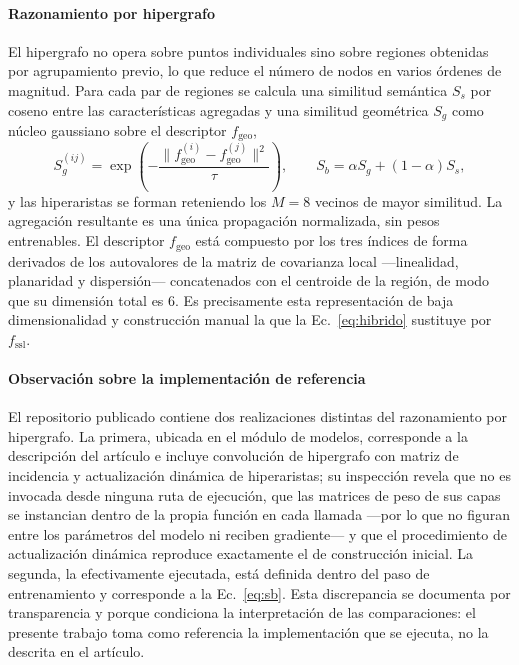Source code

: \paragraph*{Razonamiento por hipergrafo}
El hipergrafo no opera sobre puntos individuales sino sobre regiones obtenidas
por agrupamiento previo, lo que reduce el número de nodos en varios órdenes de
magnitud. Para cada par de regiones se calcula una similitud semántica $S_s$ por
coseno entre las características agregadas y una similitud geométrica $S_g$ como
núcleo gaussiano sobre el descriptor $f_{\mathrm{geo}}$,
\begin{equation}
S_g^{(ij)}=\exp\!\left(-\frac{\lVert f_{\mathrm{geo}}^{(i)}-f_{\mathrm{geo}}^{(j)}\rVert^{2}}{\tau}\right),
\qquad
S_b=\alpha S_g+(1-\alpha)S_s ,
\label{eq:sb}
\end{equation}
y las hiperaristas se forman reteniendo los $M=8$ vecinos de mayor similitud. La
agregación resultante es una única propagación normalizada, sin pesos
entrenables. El descriptor $f_{\mathrm{geo}}$ está compuesto por los tres
índices de forma derivados de los autovalores de la matriz de covarianza local
---linealidad, planaridad y dispersión--- concatenados con el centroide de la
región, de modo que su dimensión total es 6. Es precisamente esta representación
de baja dimensionalidad y construcción manual la que la Ec.~\eqref{eq:hibrido}
sustituye por $f_{\mathrm{ssl}}$.

\paragraph*{Observación sobre la implementación de referencia}
El repositorio publicado contiene dos realizaciones distintas del razonamiento
por hipergrafo. La primera, ubicada en el módulo de modelos, corresponde a la
descripción del artículo e incluye convolución de hipergrafo con matriz de
incidencia y actualización dinámica de hiperaristas; su inspección revela que no
es invocada desde ninguna ruta de ejecución, que las matrices de peso de sus
capas se instancian dentro de la propia función en cada llamada ---por lo que no
figuran entre los parámetros del modelo ni reciben gradiente--- y que el
procedimiento de actualización dinámica reproduce exactamente el de construcción
inicial. La segunda, la efectivamente ejecutada, está definida dentro del paso de
entrenamiento y corresponde a la Ec.~\eqref{eq:sb}. Esta discrepancia se
documenta por transparencia y porque condiciona la interpretación de las
comparaciones: el presente trabajo toma como referencia la implementación que se
ejecuta, no la descrita en el artículo.

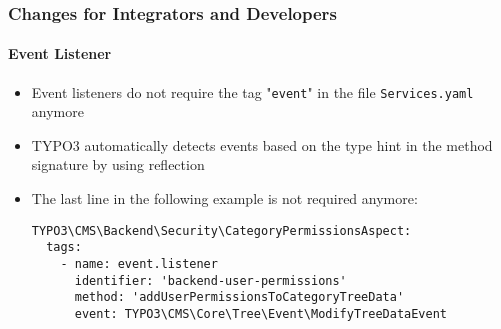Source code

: %

\begin{frame}[fragile]
	\frametitle{Changes for Integrators and Developers}
	\framesubtitle{Event Listener}

	\begin{itemize}
		\item Event listeners do not require the tag "\texttt{event}"
			in the file \texttt{Services.yaml} anymore
		\item TYPO3 automatically detects events based on the type hint in the
			method signature by using reflection
		\item The last line in the following example is not required anymore:

\begin{lstlisting}
TYPO3\CMS\Backend\Security\CategoryPermissionsAspect:
  tags:
    - name: event.listener
      identifier: 'backend-user-permissions'
      method: 'addUserPermissionsToCategoryTreeData'
      event: TYPO3\CMS\Core\Tree\Event\ModifyTreeDataEvent
\end{lstlisting}

	\end{itemize}

\end{frame}

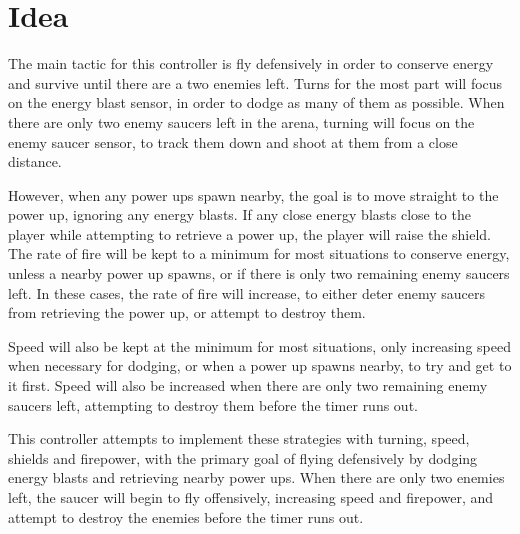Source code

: \section{Idea}

The main tactic for this controller is fly defensively in order to conserve energy and survive until there are a two enemies left. Turns for the most part will focus on the energy blast sensor, in order to dodge as many of them as possible. When there are only two enemy saucers left in the arena, turning will focus on the enemy saucer sensor, to track them down and shoot at them from a close distance.

However, when any power ups spawn nearby, the goal is to move straight to the power up, ignoring any energy blasts. If any close energy blasts close to the player while attempting to retrieve a power up, the player will raise the shield. The rate of fire will be kept to a minimum for most situations to conserve energy, unless a nearby power up spawns, or if there is only two remaining enemy saucers left. In these cases, the rate of fire will increase, to either deter enemy saucers from retrieving the power up, or attempt to destroy them.

Speed will also be kept at the minimum for most situations, only increasing speed when necessary for dodging, or when a power up spawns nearby, to try and get to it first. Speed will also be increased when there are only two remaining enemy saucers left, attempting to destroy them before the timer runs out.

This controller attempts to implement these strategies with turning, speed, shields and firepower, with the primary goal of flying defensively by dodging energy blasts and retrieving nearby power ups. When there are only two enemies left, the saucer will begin to fly offensively, increasing speed and firepower, and attempt to destroy the enemies before the timer runs out.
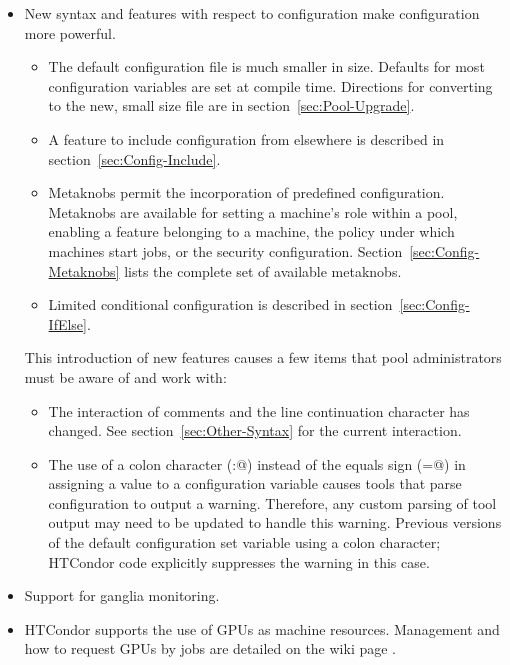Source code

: \begin{itemize}

\item New syntax and features with respect to configuration
make configuration more powerful.
  \begin{itemize}
  \item The default configuration file is much smaller in size.
   Defaults for most configuration variables are set at compile time.
   Directions for converting to the new, small size file are in
   section~\ref{sec:Pool-Upgrade}.
  \item A feature to include configuration from elsewhere
   is described in section~\ref{sec:Config-Include}.
  \item Metaknobs permit the incorporation of predefined configuration.
   Metaknobs are available for setting a machine's role within
   a pool, enabling a feature belonging to a machine, the policy under which
   machines start jobs, or the security configuration.
   Section~\ref{sec:Config-Metaknobs} lists the complete set of available
   metaknobs.
  \item Limited conditional configuration is described in 
   section~\ref{sec:Config-IfElse}.
  \end{itemize}
This introduction of new features causes a few items that pool
administrators must be aware of and work with:
  \begin{itemize}
  \item The interaction of comments and the line continuation character
   has changed.  See  section~\ref{sec:Other-Syntax} for the current
   interaction. 
  \item The use of a colon character (\verb@:@) instead of the
   equals sign (\verb@=@) in assigning a value to a configuration variable
   causes tools that parse configuration to output a warning.
   Therefore, any custom parsing of tool output may need to be updated to
   handle this warning.
   Previous versions of the default configuration set variable
    using a colon character;
   HTCondor code explicitly suppresses the warning in this case.
  \end{itemize}

\item Support for ganglia monitoring.

\item HTCondor supports the use of GPUs as machine resources.
Management and how to request GPUs by jobs are detailed on
the wiki page
.


\end{itemize}
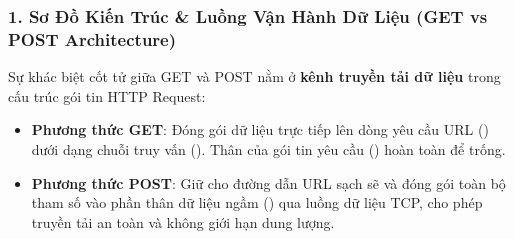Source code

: \subsubsection{1. Sơ Đồ Kiến Trúc \& Luồng Vận Hành Dữ Liệu (GET vs POST Architecture)}

\begin{conceptBox}
Sự khác biệt cốt tử giữa GET và POST nằm ở \textbf{kênh truyền tải dữ liệu} trong cấu trúc gói tin HTTP Request:
\begin{itemize}[leftmargin=1.5em, itemsep=3pt, parsep=0pt]
    \item \textbf{Phương thức GET}: Đóng gói dữ liệu trực tiếp lên dòng yêu cầu URL () dưới dạng chuỗi truy vấn (). Thân của gói tin yêu cầu () hoàn toàn để trống.
    \item \textbf{Phương thức POST}: Giữ cho đường dẫn URL sạch sẽ và đóng gói toàn bộ tham số vào phần thân dữ liệu ngầm () qua luồng dữ liệu TCP, cho phép truyền tải an toàn và không giới hạn dung lượng.
\end{itemize}
\end{conceptBox}

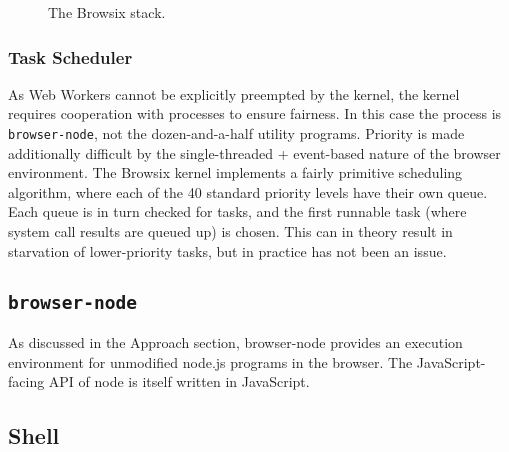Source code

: \documentclass{acm_proc_article-sp}
\begin{document}
\begin{figure}
\centering
{}
\caption{The Browsix stack.}
\end{figure}

\subsubsection{Task Scheduler}

As Web Workers cannot be explicitly preempted by the kernel, the
kernel requires cooperation with processes to ensure fairness.  In
this case the process is \texttt{browser-node}, not the
dozen-and-a-half utility programs.  Priority is made additionally
difficult by the single-threaded + event-based nature of the browser
environment.  The Browsix kernel implements a fairly primitive
scheduling algorithm, where each of the 40 standard priority levels
have their own queue.  Each queue is in turn checked for tasks, and
the first runnable task (where system call results are queued up) is
chosen.  This can in theory result in starvation of lower-priority
tasks, but in practice has not been an issue.

\subsection{\texttt{browser-node}}

As discussed in the Approach section, browser-node provides an
execution environment for unmodified node.js programs in the browser.
The JavaScript-facing API of node is itself written in JavaScript.

\subsection{Shell}
\end{document}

▬▬▬

= TRY IT =
Return only the part of the records above that opens with the line containing "por agrupamiento previo, lo" and closes with the line containing "núcleo gaussiano sobre", ends included.

= SOLUTION FOR THIS TASK =
por agrupamiento previo, lo que reduce el número de nodos en varios órdenes de
magnitud. Para cada par de regiones se calcula una similitud semántica $S_s$ por
coseno entre las características agregadas y una similitud geométrica $S_g$ como
núcleo gaussiano sobre el descriptor $f_{\mathrm{geo}}$,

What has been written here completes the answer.